▶ WHAT NEEDS TO BE DONE
Draw out every line with the word "nabla" from the listing below.
━━━━━━━━━━━━━━━━━━━━
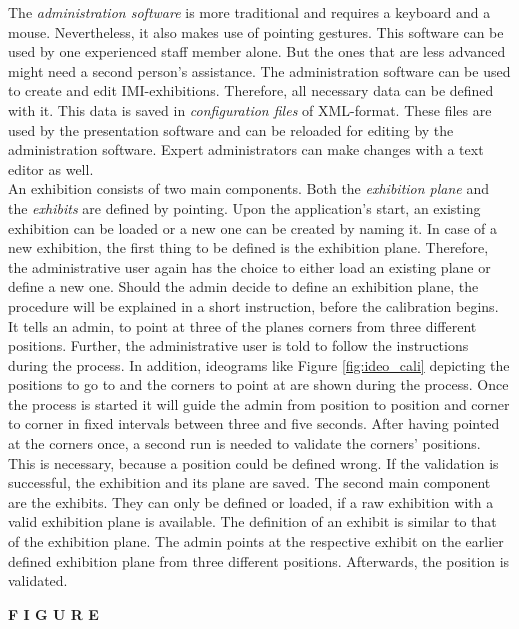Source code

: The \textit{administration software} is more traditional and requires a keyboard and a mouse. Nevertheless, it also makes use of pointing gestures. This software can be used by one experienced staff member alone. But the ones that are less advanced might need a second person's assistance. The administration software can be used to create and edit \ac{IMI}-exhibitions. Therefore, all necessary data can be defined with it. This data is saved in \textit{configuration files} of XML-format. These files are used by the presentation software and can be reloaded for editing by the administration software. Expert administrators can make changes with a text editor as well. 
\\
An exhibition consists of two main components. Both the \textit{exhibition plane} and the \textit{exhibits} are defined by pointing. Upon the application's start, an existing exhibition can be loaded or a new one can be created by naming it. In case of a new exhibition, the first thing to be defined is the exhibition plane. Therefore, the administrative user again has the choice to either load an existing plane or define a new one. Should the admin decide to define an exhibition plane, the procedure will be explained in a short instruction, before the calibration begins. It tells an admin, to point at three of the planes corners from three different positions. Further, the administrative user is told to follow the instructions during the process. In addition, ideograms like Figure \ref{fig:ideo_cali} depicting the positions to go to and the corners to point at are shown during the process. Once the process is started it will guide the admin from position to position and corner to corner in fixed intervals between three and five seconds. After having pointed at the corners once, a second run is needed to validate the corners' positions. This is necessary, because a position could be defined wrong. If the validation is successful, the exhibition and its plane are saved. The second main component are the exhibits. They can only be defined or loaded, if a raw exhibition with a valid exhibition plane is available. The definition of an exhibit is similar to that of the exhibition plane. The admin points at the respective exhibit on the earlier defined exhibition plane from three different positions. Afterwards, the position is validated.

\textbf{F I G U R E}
━━━━━━━━━━━━━━━━━━━━
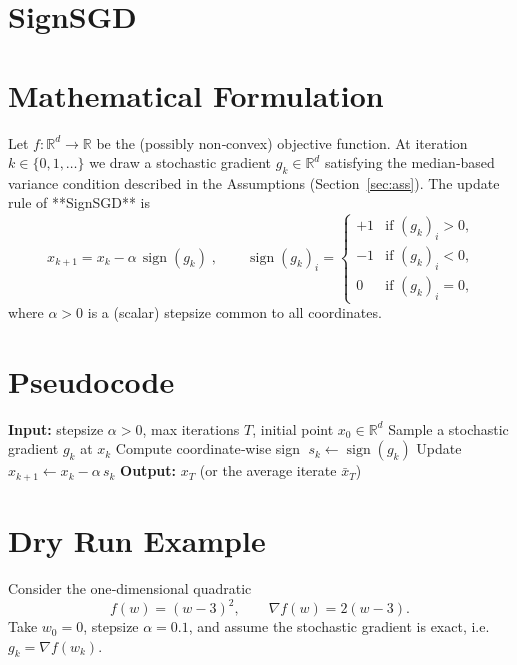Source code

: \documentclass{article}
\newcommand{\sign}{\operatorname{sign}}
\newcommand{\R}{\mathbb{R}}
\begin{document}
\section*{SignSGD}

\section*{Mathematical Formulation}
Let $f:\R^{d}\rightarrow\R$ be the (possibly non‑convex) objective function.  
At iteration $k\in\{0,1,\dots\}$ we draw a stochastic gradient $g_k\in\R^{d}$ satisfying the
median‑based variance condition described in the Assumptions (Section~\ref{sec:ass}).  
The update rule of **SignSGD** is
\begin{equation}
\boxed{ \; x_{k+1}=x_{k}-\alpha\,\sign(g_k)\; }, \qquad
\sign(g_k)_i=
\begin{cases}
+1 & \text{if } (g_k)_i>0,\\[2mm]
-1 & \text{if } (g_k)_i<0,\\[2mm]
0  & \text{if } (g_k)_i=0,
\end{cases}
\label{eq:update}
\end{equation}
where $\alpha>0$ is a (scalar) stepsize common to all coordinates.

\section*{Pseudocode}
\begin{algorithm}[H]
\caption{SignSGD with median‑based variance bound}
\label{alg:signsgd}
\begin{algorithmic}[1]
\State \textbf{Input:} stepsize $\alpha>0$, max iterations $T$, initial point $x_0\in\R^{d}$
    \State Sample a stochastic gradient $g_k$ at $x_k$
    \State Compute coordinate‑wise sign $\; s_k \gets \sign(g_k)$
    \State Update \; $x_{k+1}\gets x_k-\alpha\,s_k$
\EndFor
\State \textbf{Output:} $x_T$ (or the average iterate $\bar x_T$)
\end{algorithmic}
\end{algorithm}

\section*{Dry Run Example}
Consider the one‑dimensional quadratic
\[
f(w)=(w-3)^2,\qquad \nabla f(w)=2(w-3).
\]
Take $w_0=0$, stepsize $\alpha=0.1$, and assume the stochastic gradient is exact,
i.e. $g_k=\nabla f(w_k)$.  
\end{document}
━━━━━━━━━━━━━━━━━━━━
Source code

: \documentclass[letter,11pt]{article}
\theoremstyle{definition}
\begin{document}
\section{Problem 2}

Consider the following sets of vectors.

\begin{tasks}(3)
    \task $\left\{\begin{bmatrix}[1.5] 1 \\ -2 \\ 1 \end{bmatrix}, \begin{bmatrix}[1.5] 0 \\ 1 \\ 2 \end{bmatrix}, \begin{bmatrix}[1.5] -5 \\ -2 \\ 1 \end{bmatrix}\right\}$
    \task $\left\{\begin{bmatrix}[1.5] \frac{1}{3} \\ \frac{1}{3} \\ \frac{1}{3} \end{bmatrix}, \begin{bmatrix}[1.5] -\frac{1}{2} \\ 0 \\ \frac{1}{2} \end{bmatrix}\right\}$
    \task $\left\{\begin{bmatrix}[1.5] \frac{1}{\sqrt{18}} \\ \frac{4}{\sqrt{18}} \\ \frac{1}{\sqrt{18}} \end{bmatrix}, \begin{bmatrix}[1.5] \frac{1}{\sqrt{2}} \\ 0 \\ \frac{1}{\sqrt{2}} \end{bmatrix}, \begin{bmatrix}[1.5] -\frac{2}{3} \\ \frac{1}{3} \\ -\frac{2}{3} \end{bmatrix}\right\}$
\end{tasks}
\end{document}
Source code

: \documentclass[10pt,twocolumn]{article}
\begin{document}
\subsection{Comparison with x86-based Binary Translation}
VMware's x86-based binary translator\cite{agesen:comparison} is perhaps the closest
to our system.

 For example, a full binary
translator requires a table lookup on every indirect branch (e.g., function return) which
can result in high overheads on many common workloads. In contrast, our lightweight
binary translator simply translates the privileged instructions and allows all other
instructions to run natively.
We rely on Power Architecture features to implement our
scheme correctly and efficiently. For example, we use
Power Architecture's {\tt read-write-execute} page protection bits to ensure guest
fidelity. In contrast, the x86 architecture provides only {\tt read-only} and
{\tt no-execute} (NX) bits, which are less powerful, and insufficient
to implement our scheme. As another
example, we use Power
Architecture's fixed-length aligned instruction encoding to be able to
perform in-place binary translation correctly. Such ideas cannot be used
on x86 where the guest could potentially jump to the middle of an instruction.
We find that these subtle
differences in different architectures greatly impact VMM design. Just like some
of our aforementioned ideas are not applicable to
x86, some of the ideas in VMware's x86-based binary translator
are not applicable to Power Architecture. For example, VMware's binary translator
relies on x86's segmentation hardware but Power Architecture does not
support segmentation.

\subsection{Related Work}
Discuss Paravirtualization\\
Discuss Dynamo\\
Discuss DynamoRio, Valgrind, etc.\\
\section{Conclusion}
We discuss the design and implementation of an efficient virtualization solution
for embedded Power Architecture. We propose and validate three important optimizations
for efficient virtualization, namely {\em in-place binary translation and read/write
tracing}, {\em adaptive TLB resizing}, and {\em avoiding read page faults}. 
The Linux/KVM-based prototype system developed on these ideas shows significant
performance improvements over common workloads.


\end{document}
━━━━━━━━━━━━━━━━━━━━
▶ ANSWER TO THIS PROBLEM
f(w)=(w-3)^2,\qquad \nabla f(w)=2(w-3).
i.e. $g_k=\nabla f(w_k)$.  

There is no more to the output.